Elections en Allemagne : en Saxe, l’AfD d’extrême droite au pouvoir | Allemagne Nouvelles


Saxe, Allemagne – Doreen, une vendeuse de vêtements, se trouve sur la place de la ville de Görlitz, qui se remplit rapidement de partisans du parti d’extrême droite Alternative pour l’Allemagne (AfD).

Autour d’elle, une foule en grande partie aux cheveux gris se gonfle par centaines.

Un groupe joue Dire Straits et une pancarte indique : « Nous partageons notre pension, mais pas avec le monde entier : la solidarité exige des frontières.
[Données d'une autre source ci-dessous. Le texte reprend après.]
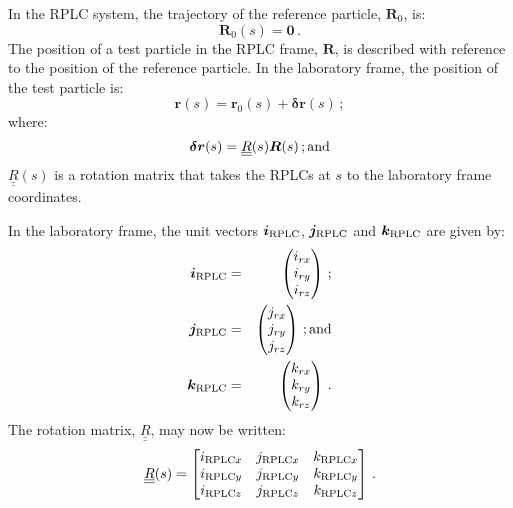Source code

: In the RPLC system, the trajectory of the reference particle,
$\bm{R}_0$, is:
\begin{equation}
  \bm{R}_0(s) = \bm{0}\,.
\end{equation}
The position of a test particle in the RPLC frame, $\bm{R}$, is
described with reference to the position of the reference particle.
In the laboratory frame, the position of the test particle is:
\begin{equation}
  \bm{r}(s) = \bm{r}_0(s) + \bm{\delta r}(s) \,;
\end{equation}
where:
\begin{equation}
  \bm{\delta r}(s) = \underline{\underline{R}}(s) \bm{R}(s) \,{\rm ; and}
\end{equation}
$\underline{\underline{R}}(s)$ is a rotation matrix that takes
the RPLCs at $s$ to the laboratory frame coordinates.

In the laboratory frame, the unit vectors $\bm{i}_{\rm RPLC}$,
$\bm{j}_{\rm RPLC}$ and $\bm{k}_{\rm RPLC}$ are given by:
\begin{eqnarray}
  \bm{i}_{\rm RPLC} & = & \begin{pmatrix} i_{rx} \\ i_{ry} \\  i_{rz} \\ \end{pmatrix} \,;           \nonumber \\
  \bm{j}_{\rm RPLC} & = & \begin{pmatrix} j_{rx} \\ j_{ry} \\  j_{rz} \\ \end{pmatrix} \,{\rm ; and}           \\
  \bm{k}_{\rm RPLC} & = & \begin{pmatrix} k_{rx} \\ k_{ry} \\  k_{rz} \\ \end{pmatrix} \,.           \nonumber
\end{eqnarray}
The rotation matrix, $\underline{\underline{R}}$, may now be written:
\begin{equation}
  \underline{\underline{R}}(s) =
    \begin{bmatrix}
      i_{{\rm RPLC}x} & j_{{\rm RPLC}x} & k_{{\rm RPLC}x} \\
      i_{{\rm RPLC}y} & j_{{\rm RPLC}y} & k_{{\rm RPLC}y} \\
      i_{{\rm RPLC}z} & j_{{\rm RPLC}z} & k_{{\rm RPLC}z}
    \end{bmatrix} \,.
\end{equation}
Les têtes d’affiche de l’événement sont deux des visages les plus en vue du parti – la leader parlementaire Alice Weidel et le coprésident Tino Chrupalla, un commerçant et peintre de Görlitz qui en 2017 a de justesse évincé le conservateur sortant pour revendiquer le siège du district au parlement fédéral.

« C’est un homme bien », a déclaré Doreen à Al Jazeera. « Il dit ce que beaucoup pensent. »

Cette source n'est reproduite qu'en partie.